Ах, деньги, деньги! В детстве у тебя есть хоть пуговицы— отличнейшая ходячая монета, и к тому же она всегда под рукой. Правда, мать, бывало, бранила меня за то, что я вечно теряю пуговицы, но это было не так страшно. А в мире взрослых, в этом малопонятном и неприветливом мире, пуговицы хождения не имеют. Только и слышишь что о деньгах. А деньги у тебя есть? — с этого все начиналось, и этим все кончалось.

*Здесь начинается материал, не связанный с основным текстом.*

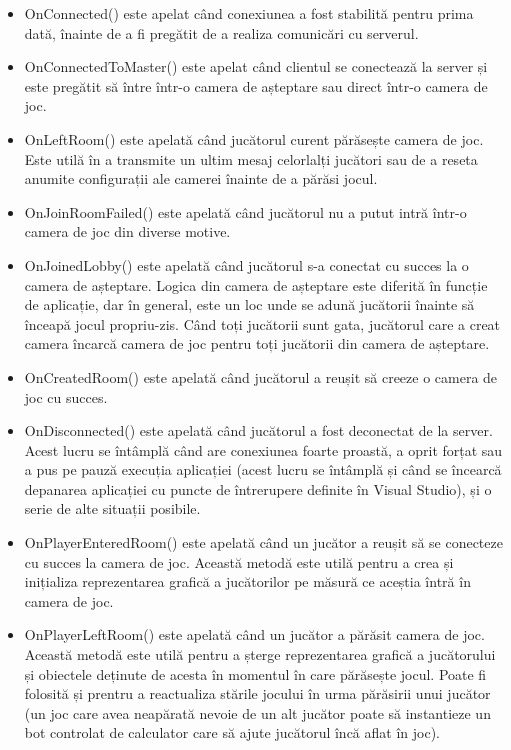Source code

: \documentclass[12pt, a4paper]{article}
\begin{document}
	\begin{itemize}
		\item OnConnected() este apelat când conexiunea a fost stabilită pentru prima dată, înainte de a fi pregătit de a realiza comunicări cu serverul.
		\item OnConnectedToMaster() este apelat când clientul se conectează la server și este pregătit să între într-o camera de așteptare sau direct într-o camera de joc.
		\item OnLeftRoom() este apelată când jucătorul curent părăsește camera de joc. Este utilă în a transmite un ultim mesaj celorlalți jucători sau de a reseta anumite configurații ale camerei înainte de a părăsi jocul.
		\item OnJoinRoomFailed() este apelată când jucătorul nu a putut intră într-o camera de joc din diverse motive.
		\item OnJoinedLobby() este apelată când jucătorul s-a conectat cu succes la o camera de așteptare. Logica din camera de așteptare este diferită în funcție de aplicație, dar în general, este un loc unde se adună jucătorii înainte să înceapă jocul propriu-zis. Când toți jucătorii sunt gata, jucătorul care a creat camera încarcă camera de joc pentru toți jucătorii din camera de așteptare.
		\item OnCreatedRoom() este apelată când jucătorul a reușit să creeze o camera de joc cu succes.
		\item OnDisconnected() este apelată când jucătorul a fost deconectat de la server. Acest lucru se întâmplă când are conexiunea foarte proastă, a oprit forțat sau a pus pe pauză execuția aplicației (acest lucru se întâmplă și când se încearcă depanarea aplicației cu puncte de întrerupere definite în Visual Studio), și o serie de alte situații posibile.
		\item OnPlayerEnteredRoom() este apelată când un jucător a reușit să se conecteze cu succes la camera de joc. Această metodă este utilă pentru a crea și inițializa reprezentarea grafică a jucătorilor pe măsură ce aceștia întră în camera de joc.
		\item OnPlayerLeftRoom() este apelată când un jucător a părăsit camera de joc. Această metodă este utilă pentru a șterge reprezentarea grafică a jucătorului și obiectele deținute de acesta în momentul în care părăsește jocul. Poate fi folosită și prentru a reactualiza stările jocului în urma părăsirii unui jucător (un joc care avea neapărată nevoie de un alt jucător poate să instantieze un bot controlat de calculator care să ajute jucătorul încă aflat în joc).
	\end{itemize}
	
\end{document}
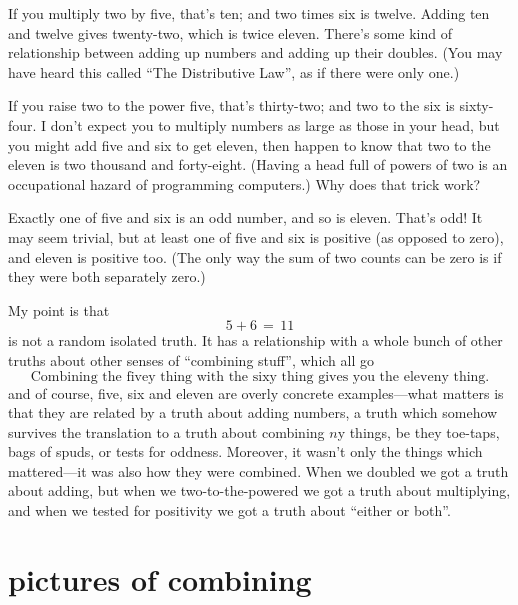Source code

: \documentclass{book}
\begin{document}
If you multiply two by five, that's ten; and two times six is twelve. Adding ten and twelve gives twenty-two, which is twice eleven. There's some kind of relationship between adding up numbers and adding up their doubles. (You may have heard this called ``The Distributive Law'', as if there were only one.)

If you raise two to the power five, that's thirty-two; and two to the six is sixty-four. I don't expect you to multiply numbers as large as those in your head, but you might add five and six to get eleven, then happen to know that two to the eleven is two thousand and forty-eight. (Having a head full of powers of two is an occupational hazard of programming computers.) Why does that trick work?

Exactly one of five and six is an odd number, and so is eleven. That's odd! It may seem trivial, but at least one of five and six is positive (as opposed to zero), and eleven is positive too. (The only way the sum of two counts can be zero is if they were both separately zero.)

My point is that
\[
5 + 6 \,=\, 11
\]
is not a random isolated truth. It has a relationship with a whole bunch of other truths about other senses of ``combining stuff'', which all go
\[
\mbox{Combining the fivey thing with the sixy thing gives you the eleveny thing.}
\]
and of course, five, six and eleven are overly concrete examples---what matters is that they are related by a truth about adding numbers, a truth which somehow survives the translation to a truth about combining $n$y things, be they toe-taps, bags of spuds, or tests for oddness. Moreover, it wasn't only the things which mattered---it was also how they were combined. When we doubled we got a truth about adding, but when we two-to-the-powered we got a truth about multiplying, and when we tested for positivity we got a truth about ``either or both''.


\section{pictures of combining}

\newcommand{\wye}[3]{\begin{array}[b]{@{}c@{}}\underbrace{\!\!#1\;\;#2\!\!}\\ #3\end{array}}
\newcommand{\wir}[2]{\begin{array}[b]{@{}c@{}}#1\\ \mid\\ #2\end{array}}
\newcommand{\wid}[1]{\wir{#1}{#1}}
\newcommand{\naw}[1]{\begin{array}[b]{@{}c@{}}\bullet \vspace*{-0.13in}\\ \mid \\ #1\end{array}}
\end{document}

Я рассчитывал на чаевые, которые в общей сложности могли составить до пятидесяти эре в неделю; для этого я старался всячески угождать клиентам, оказывая им мелкие услуги, бегал по поручениям и тому подобное. Но борнхольмцы не отличаются особой щедростью. Одни с озабоченным выражением заглядывали в кошелек, потом прятали его в карман и говорили: «Останется за мной до следующего раза». Другие аккуратно давали эре за один ботинок и два эре за два, когда я приносил на дом починенную обувь. Получив впервые одно эре чаевых, я, будто бес меня подтолкнул, с невинным видом заявил: «Простите, у меня нет сдачи». Но меня живо отучили от таких фокусов
В поисках средств я иногда обманывал хозяина: брал в долг то, что он велел мне купить, а деньги оставлял" себе. Но они жгли меня сквозь карман, и я места себе не находил до тех пор, пока не суну их под доску закройного стола. Когда молодой хозяин обнаруживал их, он, весело присвистнув, начинал махать руками, будто он колдун и сам наколдовал эти деньги, и говорил: «А ну-ка, Мартин, полбутылочки портвейна. Да беги так, будто за тобой черти гонятся».
А книги я получал даром. Молодой хозяин пользовался библиотекой Кольберга и проглатывал в неделю несколько романов, которые я выбирал для него по своему вкусу. Мне разрешали самому рыться на полках, и я забирался на самый верх стремянки, рассматривал имена авторов и названия книг, стараясь угадать, какая лучше. До сих пор я обычно выбирал по обложке — молодой хозяин не любил истрепанных книг, а главное— требовал, чтобы книга была увлекательная и как можно толще.
— Видишь ли, в толстых книжках всегда много героев и много действия, вот тебе и кажется, будто ты попал в какой-то другой мир. А куда я пойду с моей ногой? Правда, чертенок?
Однажды я наугад захватил книжку для себя, сунул ее под куртку, а остальные книги прижал к груди поверх этой. Никто ничего не заметил, но одной книги хватило ненадолго, — ведь за вечер я мог прочесть целый роман. К тому же большинство книг мне не нравилось: в них всегда говорилось о любви, — а уж глупей любовных историй ничего не придумаешь, если только их не разыгрывают на сцене. Мне хотелось прочесть такую книгу, где было бы много необыкновенных событий и происшествий.